Monitoring of the electrochemical oxidation of venlafaxine and its metabolite o-desmethylvenlafaxine using a flow cell and high-resolution mass spectrometry

At a Glance

Metadata	Details
Publication Date	2025-07-10
Journal	Environmental Sciences Europe
Authors	Melanie Voigt, Jean-Michel Dluziak, Nils Wellen, Victoria Langerbein, Martin Jaeger
Institutions	Hochschule Niederrhein
Citations	1
Analysis	Full AI Review Included

Technical Documentation & Analysis: BDD Electrodes for Advanced Oxidation Processes (EAOPs)

Executive Summary

This research validates the critical role of Boron-Doped Diamond (BDD) electrodes in Electrochemical Advanced Oxidation Processes (EAOPs) for eliminating persistent pharmaceutical micropollutants from water.

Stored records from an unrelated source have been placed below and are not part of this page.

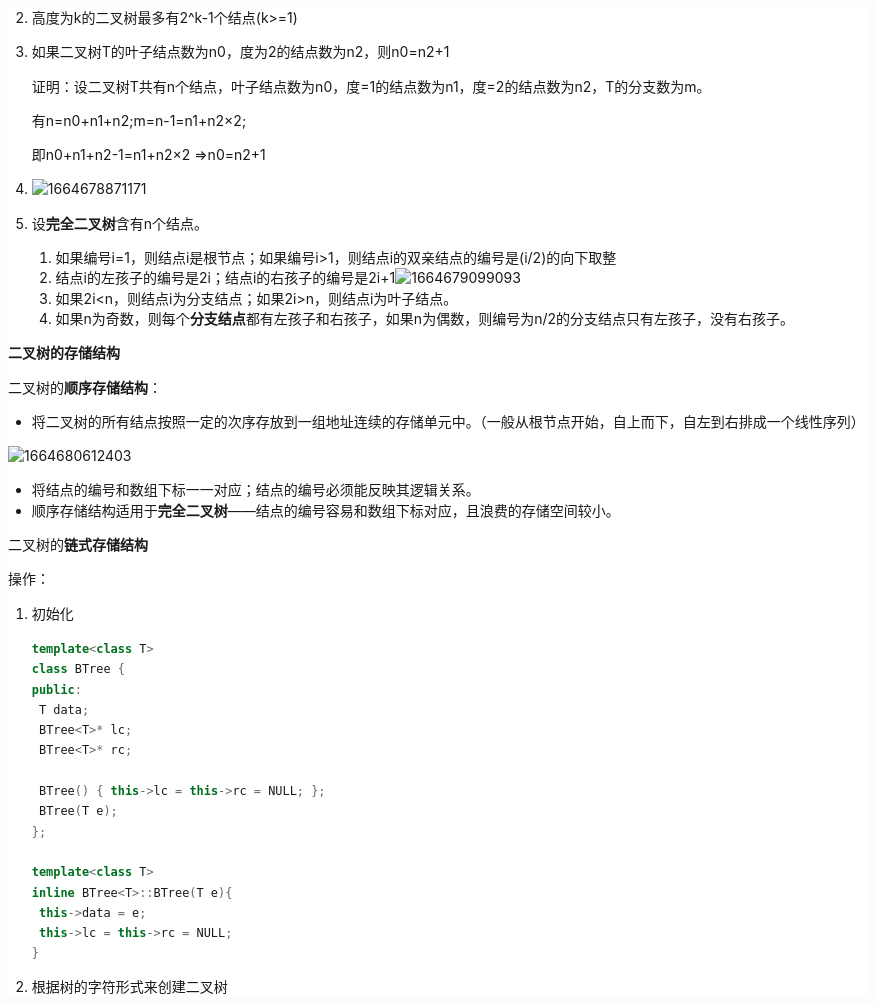 2. 高度为k的二叉树最多有2^k-1个结点(k>=1)

3. 如果二叉树T的叶子结点数为n0，度为2的结点数为n2，则n0=n2+1

   证明：设二叉树T共有n个结点，叶子结点数为n0，度=1的结点数为n1，度=2的结点数为n2，T的分支数为m。

   有n=n0+n1+n2;m=n-1=n1+n2×2;

   即n0+n1+n2-1=n1+n2×2  =>n0=n2+1

4. ![1664678871171](F:\ProgramData\自动缓存文件\TyporaCache\1664678871171.png)

5. 设**完全二叉树**含有n个结点。

   1. 如果编号i=1，则结点i是根节点；如果编号i>1，则结点i的双亲结点的编号是(i/2)的向下取整
   2. 结点i的左孩子的编号是2i；结点i的右孩子的编号是2i+1![1664679099093](F:\ProgramData\自动缓存文件\TyporaCache\1664679099093.png)
   3. 如果2i<n，则结点i为分支结点；如果2i>n，则结点i为叶子结点。
   4. 如果n为奇数，则每个**分支结点**都有左孩子和右孩子，如果n为偶数，则编号为n/2的分支结点只有左孩子，没有右孩子。

**二叉树的存储结构**

二叉树的**顺序存储结构**：

- 将二叉树的所有结点按照一定的次序存放到一组地址连续的存储单元中。（一般从根节点开始，自上而下，自左到右排成一个线性序列）

![1664680612403](F:\ProgramData\自动缓存文件\TyporaCache\1664680612403.png)

- 将结点的编号和数组下标一一对应；结点的编号必须能反映其逻辑关系。
- 顺序存储结构适用于**完全二叉树**——结点的编号容易和数组下标对应，且浪费的存储空间较小。

二叉树的**链式存储结构**

操作：

1. 初始化

   ```C++
   template<class T>
   class BTree {
   public:
   	T data;
   	BTree<T>* lc;
   	BTree<T>* rc;
   
   	BTree() { this->lc = this->rc = NULL; };
   	BTree(T e);
   };
   
   template<class T>
   inline BTree<T>::BTree(T e){
   	this->data = e;
   	this->lc = this->rc = NULL;
   }
   ```

   

2. 根据树的字符形式来创建二叉树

Core Application: Successful electrochemical oxidation and degradation of venlafaxine and its metabolite (o-desmethylvenlafaxine), substances listed on the EU watchlist for water policy.
Material Validation: Confirmed the necessity of high-quality BDD electrodes, specifically requiring a high boron doping concentration (6000 to 8000 ppm) to maximize anodic oxidation efficiency.
Mechanism Confirmation: Mechanistic studies using radical scavengers confirmed that the indirect oxidation pathway, driven by highly reactive hydroxyl radicals (HO·) generated at the BDD surface, is the dominant degradation route.
Optimal Conditions: Best elimination efficiency was achieved under acidic conditions (pH 3) and a relatively low potential (1.5 V), demonstrating the BDD material’s robustness in harsh environments.
Flow Cell Advantage: The use of a continuous flow cell setup (µPrepCell) allowed for rapid product formation monitoring and optimization of degradation kinetics, crucial for scaling up industrial wastewater treatment plants (WWTPs).
Ecotoxicity Reduction: QSAR analysis showed that the transformation products generated via the indirect BDD oxidation mechanism generally exhibit lower ecotoxicity than the initial drug compounds.

Technical Specifications

The following hard data points were extracted from the study, highlighting the material and operational requirements for effective EAOP implementation.

Parameter	Value	Unit	Context
Electrode Material	Boron-Doped Diamond (BDD)	N/A	Working electrode for EAOPs
Boron Doping Level	6000 to 8000	ppm	Required concentration for high anodic activity
Optimal Elimination Voltage	1.5	V	Voltage yielding best elimination and lowest ecotoxicity
Maximum Voltage Tested	3500	mV (3.5 V)	Used for recording mass voltammograms
Optimal pH for Degradation	3	N/A	Acidic medium proved favorable for strong product formation
Flow Rate (Flow Cell)	50	µL/min	Continuous sample flow rate
SCD/PCD Thickness (6CCVD Capability)	0.1µm - 500µm	µm	Relevant range for thin-film BDD coatings
Hydroxyl Radical Potential (E°)	2.8	V	High standard oxidation-reduction potential of HO·
Transformation Products Identified	5 (Venlafaxine), 4 (o-desmethylvenlafaxine)	N/A	Observed using HPLC-HRMS

Key Methodologies

The experimental success hinges on the precise control of the BDD material and the flow cell parameters.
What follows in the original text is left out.